Saved data entries:
.....
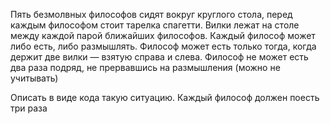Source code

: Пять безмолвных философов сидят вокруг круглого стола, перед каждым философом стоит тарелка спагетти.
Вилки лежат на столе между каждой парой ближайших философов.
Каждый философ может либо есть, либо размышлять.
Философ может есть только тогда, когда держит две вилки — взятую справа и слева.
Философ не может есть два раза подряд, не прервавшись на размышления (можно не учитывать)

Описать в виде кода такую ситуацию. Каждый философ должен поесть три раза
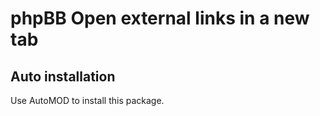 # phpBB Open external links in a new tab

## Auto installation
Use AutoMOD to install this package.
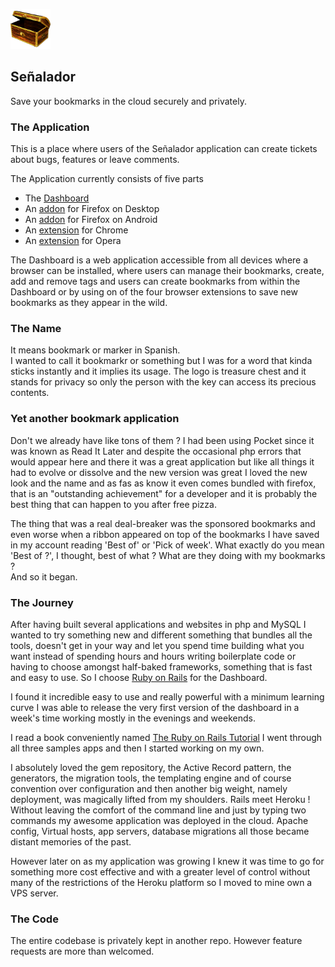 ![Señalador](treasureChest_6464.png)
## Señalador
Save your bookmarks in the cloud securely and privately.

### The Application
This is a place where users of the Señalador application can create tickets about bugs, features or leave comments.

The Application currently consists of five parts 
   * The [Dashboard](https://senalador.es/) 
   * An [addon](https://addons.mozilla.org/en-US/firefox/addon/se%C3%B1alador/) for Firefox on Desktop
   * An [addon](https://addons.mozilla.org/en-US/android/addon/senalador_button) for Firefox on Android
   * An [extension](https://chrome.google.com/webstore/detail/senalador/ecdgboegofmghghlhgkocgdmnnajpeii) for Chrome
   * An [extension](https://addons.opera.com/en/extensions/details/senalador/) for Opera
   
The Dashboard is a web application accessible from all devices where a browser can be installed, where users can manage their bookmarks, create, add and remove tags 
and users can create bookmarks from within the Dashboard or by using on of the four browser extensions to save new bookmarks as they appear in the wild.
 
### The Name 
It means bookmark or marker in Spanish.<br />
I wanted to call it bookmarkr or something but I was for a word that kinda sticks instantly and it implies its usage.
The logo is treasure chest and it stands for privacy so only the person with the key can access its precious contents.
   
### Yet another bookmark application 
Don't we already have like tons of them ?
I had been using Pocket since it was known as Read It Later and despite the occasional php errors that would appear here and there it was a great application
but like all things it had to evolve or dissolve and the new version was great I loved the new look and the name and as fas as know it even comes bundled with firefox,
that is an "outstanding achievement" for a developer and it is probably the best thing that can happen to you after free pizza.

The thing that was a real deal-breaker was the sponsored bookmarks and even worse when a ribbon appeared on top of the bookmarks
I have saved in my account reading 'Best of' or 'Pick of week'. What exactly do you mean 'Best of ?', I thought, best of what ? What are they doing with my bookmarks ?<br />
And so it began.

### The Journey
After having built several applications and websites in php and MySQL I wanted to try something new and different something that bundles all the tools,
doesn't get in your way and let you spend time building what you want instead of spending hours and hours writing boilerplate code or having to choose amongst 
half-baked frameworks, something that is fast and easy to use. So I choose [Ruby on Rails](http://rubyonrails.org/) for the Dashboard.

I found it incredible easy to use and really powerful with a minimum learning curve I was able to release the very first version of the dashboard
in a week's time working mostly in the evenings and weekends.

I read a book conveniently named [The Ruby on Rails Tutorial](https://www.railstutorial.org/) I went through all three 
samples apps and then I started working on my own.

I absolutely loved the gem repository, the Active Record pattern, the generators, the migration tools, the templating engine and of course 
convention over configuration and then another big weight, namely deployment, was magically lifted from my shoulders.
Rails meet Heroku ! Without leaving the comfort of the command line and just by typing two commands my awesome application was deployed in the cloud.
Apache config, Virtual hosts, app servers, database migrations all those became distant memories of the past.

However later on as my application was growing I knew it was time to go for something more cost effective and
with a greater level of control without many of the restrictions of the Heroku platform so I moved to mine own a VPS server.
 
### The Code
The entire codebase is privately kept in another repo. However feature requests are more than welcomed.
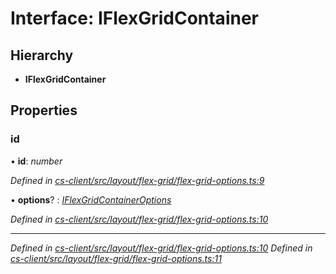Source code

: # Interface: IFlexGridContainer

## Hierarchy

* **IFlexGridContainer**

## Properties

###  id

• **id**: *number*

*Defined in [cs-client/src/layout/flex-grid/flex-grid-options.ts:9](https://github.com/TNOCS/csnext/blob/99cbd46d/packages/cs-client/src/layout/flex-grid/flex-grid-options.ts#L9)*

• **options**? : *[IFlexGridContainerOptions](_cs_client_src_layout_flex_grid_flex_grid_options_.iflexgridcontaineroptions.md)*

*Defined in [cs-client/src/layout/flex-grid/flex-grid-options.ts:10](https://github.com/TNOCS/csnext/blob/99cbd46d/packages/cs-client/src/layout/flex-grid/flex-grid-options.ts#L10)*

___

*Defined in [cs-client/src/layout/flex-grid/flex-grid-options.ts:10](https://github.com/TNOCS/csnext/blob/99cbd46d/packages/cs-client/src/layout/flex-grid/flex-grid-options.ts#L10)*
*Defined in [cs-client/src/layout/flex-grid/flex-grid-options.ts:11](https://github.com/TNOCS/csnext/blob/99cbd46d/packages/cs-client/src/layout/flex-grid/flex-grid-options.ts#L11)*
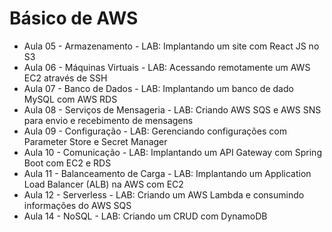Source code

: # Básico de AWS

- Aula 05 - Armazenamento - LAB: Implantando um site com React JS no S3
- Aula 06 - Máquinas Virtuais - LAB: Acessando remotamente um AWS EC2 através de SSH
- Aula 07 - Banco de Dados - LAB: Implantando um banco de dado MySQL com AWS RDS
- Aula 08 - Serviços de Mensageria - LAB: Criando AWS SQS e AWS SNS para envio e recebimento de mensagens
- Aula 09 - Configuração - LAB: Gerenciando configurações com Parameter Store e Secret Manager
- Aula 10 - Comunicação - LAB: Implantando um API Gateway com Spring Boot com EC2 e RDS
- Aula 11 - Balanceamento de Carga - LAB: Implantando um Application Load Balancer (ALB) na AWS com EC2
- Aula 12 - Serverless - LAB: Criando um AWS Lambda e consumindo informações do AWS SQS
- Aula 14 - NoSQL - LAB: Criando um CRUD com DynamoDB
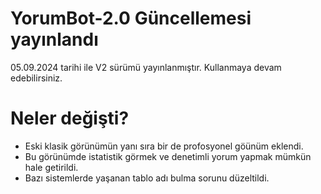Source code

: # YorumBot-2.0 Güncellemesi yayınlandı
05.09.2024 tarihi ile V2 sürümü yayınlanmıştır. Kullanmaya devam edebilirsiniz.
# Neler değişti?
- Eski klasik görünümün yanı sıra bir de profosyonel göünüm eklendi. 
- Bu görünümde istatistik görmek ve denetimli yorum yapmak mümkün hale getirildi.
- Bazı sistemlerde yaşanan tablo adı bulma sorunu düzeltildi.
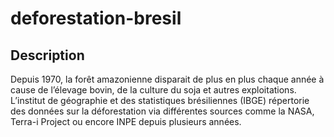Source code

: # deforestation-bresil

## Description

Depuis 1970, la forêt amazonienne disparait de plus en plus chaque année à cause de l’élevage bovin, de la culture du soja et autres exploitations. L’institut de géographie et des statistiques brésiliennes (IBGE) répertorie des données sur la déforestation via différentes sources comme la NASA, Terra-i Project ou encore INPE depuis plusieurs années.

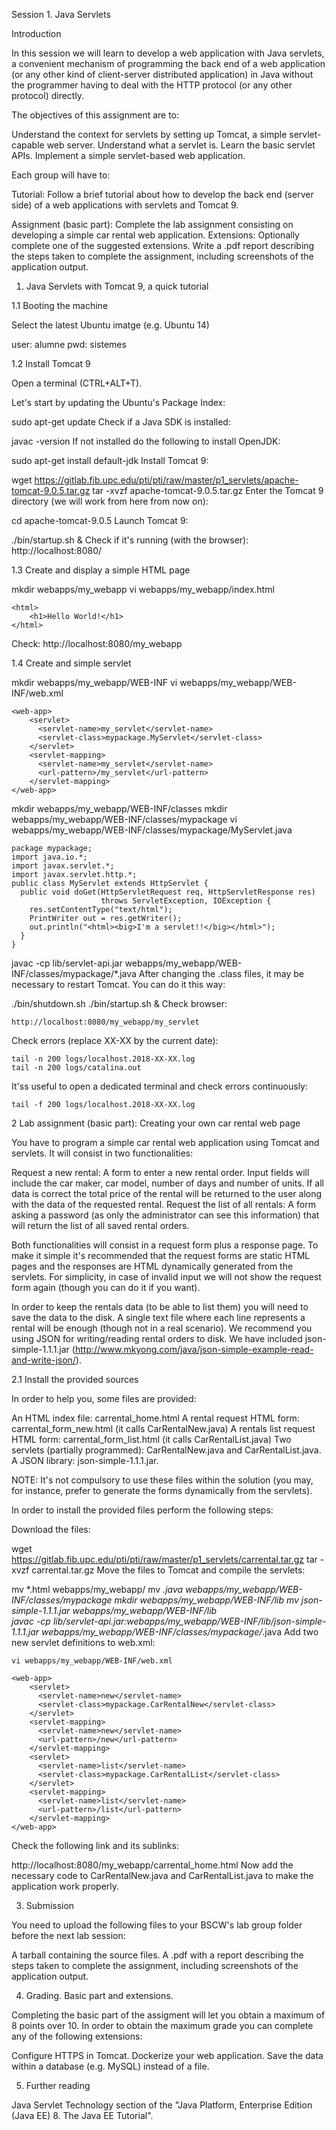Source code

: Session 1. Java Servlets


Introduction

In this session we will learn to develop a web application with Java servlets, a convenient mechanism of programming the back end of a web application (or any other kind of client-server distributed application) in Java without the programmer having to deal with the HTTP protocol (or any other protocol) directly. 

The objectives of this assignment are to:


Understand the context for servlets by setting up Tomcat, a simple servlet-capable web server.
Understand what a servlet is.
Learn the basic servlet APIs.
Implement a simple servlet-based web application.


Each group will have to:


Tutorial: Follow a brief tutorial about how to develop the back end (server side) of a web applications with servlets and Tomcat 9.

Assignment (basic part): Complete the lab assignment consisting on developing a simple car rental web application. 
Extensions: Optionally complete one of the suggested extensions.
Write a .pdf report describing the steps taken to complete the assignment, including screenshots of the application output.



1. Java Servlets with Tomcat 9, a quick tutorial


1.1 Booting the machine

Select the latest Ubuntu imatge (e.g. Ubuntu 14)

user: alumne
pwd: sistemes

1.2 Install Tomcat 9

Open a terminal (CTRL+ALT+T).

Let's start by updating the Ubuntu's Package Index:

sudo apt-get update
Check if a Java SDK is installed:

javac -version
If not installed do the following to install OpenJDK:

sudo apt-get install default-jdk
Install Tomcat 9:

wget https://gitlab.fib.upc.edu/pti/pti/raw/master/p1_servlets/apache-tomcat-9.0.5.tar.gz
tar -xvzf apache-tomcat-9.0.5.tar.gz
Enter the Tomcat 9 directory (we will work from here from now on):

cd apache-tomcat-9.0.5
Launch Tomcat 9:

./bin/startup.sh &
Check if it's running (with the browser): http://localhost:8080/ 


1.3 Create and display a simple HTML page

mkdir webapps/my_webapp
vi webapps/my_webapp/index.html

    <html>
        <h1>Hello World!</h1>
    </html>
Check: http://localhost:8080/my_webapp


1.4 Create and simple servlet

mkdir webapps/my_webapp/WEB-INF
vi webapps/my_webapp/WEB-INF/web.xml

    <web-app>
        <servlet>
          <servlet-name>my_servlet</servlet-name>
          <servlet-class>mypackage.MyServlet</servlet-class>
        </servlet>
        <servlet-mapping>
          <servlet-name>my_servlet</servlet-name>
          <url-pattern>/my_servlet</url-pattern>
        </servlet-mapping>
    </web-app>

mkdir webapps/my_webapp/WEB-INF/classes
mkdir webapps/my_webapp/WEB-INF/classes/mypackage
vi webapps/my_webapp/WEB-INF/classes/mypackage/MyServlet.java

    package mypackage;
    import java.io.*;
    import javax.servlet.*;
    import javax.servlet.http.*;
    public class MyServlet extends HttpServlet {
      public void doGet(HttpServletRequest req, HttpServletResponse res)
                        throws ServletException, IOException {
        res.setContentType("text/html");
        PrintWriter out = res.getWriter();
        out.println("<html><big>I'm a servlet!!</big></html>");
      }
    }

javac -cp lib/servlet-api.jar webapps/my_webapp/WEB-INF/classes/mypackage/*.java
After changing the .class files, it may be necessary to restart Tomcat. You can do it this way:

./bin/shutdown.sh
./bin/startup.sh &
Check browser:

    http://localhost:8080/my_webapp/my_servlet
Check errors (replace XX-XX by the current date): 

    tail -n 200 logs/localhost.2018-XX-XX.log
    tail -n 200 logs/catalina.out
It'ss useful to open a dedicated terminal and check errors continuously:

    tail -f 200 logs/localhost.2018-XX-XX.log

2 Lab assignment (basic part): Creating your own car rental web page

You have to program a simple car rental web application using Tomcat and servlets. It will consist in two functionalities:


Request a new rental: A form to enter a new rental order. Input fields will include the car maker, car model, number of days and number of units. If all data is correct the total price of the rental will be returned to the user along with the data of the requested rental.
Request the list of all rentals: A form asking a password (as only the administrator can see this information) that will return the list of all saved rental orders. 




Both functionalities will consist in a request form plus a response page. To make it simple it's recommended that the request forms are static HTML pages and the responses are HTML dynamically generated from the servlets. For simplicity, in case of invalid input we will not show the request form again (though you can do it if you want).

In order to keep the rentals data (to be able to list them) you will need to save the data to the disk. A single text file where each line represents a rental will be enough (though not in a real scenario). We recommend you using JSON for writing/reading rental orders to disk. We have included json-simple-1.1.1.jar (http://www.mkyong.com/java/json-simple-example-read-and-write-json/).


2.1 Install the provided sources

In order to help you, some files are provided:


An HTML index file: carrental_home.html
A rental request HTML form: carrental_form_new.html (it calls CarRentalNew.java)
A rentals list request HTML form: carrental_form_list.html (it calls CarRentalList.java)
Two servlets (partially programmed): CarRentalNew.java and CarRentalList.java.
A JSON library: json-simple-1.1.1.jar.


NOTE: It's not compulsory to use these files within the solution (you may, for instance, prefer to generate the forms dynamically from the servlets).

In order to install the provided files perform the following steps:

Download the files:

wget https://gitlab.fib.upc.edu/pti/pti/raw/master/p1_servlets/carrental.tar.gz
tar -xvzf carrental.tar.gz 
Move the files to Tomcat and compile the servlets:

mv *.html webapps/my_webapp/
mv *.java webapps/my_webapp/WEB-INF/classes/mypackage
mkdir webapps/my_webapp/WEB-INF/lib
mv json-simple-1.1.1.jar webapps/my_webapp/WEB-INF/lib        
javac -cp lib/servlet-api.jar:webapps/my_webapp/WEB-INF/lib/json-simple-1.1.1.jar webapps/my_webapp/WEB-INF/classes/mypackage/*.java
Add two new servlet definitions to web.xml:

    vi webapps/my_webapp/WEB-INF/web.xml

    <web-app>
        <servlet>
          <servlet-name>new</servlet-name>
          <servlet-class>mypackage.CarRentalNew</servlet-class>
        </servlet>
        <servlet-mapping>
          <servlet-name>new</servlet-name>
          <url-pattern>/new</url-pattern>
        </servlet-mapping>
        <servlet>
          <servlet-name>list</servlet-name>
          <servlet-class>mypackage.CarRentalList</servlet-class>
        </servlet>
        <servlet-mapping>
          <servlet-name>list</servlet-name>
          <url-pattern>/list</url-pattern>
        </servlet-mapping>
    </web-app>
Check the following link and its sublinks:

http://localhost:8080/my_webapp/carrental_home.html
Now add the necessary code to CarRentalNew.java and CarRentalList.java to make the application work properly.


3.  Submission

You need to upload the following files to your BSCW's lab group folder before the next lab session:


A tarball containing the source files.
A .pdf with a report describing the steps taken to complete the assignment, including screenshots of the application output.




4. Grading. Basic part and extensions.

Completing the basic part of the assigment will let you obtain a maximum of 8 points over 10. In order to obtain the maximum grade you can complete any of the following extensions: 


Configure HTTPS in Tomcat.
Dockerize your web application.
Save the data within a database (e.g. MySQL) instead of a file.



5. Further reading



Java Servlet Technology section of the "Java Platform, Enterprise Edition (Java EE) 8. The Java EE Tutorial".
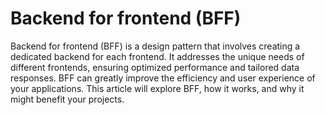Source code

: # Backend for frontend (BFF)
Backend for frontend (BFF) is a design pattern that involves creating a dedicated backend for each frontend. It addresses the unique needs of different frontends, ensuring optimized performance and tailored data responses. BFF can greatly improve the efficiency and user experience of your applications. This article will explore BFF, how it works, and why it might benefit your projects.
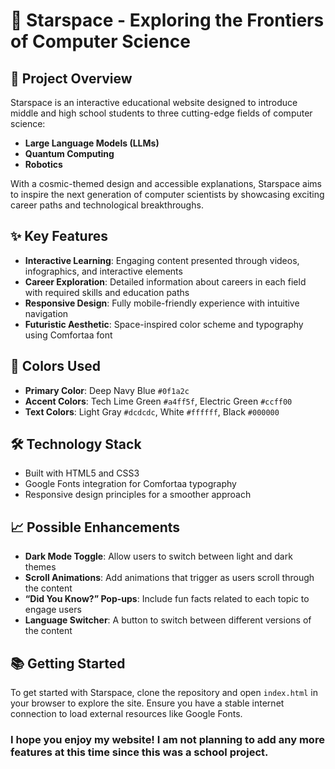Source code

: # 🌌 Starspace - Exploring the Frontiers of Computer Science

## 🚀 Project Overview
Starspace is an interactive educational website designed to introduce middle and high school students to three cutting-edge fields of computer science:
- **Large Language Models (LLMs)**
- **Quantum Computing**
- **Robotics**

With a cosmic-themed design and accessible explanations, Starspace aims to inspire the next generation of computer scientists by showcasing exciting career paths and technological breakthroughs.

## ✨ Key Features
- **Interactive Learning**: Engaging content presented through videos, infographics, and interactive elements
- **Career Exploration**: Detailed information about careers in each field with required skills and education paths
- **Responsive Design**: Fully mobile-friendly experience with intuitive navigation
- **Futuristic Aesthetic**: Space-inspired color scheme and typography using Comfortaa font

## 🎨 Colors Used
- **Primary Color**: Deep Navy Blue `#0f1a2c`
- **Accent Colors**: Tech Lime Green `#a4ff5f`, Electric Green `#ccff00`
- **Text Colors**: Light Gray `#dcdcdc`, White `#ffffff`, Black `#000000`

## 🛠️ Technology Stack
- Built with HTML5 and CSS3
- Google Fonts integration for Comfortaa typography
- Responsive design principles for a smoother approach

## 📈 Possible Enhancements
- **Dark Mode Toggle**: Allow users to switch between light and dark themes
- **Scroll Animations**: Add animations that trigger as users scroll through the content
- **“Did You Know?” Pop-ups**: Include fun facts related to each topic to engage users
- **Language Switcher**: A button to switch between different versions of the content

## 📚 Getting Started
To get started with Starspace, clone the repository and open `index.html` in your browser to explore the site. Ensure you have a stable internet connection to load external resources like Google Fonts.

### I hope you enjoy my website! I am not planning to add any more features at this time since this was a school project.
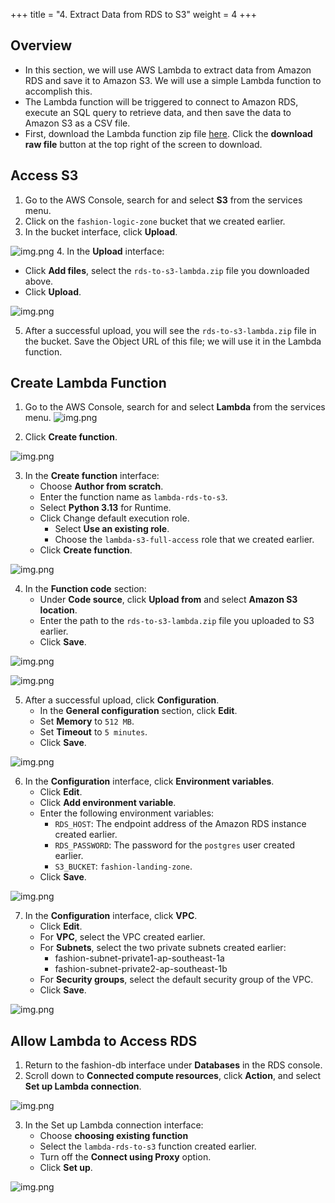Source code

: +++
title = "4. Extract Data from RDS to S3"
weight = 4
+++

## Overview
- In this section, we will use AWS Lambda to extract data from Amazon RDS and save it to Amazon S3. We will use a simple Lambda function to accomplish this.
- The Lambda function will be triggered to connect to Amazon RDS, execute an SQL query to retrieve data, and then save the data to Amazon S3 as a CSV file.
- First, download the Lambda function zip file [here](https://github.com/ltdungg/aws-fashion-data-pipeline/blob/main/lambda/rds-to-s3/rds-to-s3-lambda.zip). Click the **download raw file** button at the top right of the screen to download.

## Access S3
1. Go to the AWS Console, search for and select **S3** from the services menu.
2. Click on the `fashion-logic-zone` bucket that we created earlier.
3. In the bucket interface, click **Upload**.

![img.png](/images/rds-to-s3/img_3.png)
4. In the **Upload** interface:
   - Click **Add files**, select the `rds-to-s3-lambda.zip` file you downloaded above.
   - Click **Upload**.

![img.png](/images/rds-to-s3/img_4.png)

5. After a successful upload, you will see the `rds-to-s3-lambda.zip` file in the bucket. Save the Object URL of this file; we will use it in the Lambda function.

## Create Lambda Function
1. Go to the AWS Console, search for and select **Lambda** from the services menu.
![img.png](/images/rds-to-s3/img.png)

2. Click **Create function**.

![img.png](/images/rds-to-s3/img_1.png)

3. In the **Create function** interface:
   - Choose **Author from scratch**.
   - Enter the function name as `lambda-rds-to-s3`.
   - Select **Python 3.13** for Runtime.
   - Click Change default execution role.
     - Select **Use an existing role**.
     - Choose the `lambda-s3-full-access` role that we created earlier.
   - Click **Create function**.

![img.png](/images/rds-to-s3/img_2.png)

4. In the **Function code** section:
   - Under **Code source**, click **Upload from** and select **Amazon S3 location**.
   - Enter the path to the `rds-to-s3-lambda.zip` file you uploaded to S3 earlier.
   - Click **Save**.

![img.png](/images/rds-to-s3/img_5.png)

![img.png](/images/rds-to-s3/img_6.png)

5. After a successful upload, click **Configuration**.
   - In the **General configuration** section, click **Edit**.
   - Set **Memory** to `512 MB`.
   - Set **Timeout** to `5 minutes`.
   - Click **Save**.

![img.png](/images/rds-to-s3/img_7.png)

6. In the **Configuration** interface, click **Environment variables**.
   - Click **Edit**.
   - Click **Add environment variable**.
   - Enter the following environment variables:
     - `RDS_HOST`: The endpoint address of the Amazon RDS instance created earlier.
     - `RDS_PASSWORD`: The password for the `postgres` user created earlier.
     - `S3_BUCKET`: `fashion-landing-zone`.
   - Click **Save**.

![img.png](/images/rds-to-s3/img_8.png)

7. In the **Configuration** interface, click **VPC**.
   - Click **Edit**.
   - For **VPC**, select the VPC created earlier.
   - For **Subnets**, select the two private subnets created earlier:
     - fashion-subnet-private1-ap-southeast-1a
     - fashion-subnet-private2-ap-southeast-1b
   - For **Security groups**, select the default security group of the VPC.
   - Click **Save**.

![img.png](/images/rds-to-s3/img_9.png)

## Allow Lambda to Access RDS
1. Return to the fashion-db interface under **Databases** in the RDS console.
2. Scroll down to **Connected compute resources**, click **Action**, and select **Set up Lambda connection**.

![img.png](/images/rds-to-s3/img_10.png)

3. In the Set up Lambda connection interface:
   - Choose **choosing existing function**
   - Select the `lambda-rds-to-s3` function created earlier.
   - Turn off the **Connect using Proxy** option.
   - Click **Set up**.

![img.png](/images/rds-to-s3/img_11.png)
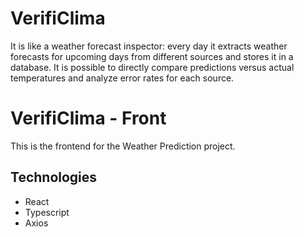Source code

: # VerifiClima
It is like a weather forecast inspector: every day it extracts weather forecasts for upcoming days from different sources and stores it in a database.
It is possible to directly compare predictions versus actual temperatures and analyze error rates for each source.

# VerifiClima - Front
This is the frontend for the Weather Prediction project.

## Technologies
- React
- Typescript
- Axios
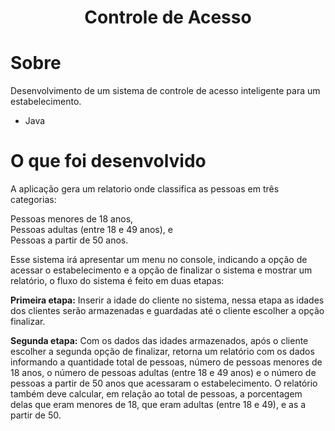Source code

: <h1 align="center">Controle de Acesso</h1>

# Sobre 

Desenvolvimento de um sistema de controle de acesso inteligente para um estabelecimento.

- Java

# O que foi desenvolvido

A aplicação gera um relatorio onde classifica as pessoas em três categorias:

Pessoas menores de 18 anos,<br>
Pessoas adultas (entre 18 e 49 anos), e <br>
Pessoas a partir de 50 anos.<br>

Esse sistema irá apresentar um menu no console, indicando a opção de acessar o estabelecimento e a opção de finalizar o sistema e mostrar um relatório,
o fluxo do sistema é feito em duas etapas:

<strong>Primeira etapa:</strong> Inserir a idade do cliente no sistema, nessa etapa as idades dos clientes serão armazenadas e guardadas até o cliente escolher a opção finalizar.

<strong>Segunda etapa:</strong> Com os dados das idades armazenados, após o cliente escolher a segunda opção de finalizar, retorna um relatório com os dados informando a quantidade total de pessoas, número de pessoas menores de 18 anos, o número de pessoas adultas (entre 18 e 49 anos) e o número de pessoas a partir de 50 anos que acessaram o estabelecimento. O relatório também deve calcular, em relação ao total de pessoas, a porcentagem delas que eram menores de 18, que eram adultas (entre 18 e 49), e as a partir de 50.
.....
» What you have to do
Find the word "Colors" in the entries, and copy every line it shows up in.

» Answer box
## 🎨 Colors Used
- **Accent Colors**: Tech Lime Green `#a4ff5f`, Electric Green `#ccff00`
- **Text Colors**: Light Gray `#dcdcdc`, White `#ffffff`, Black `#000000`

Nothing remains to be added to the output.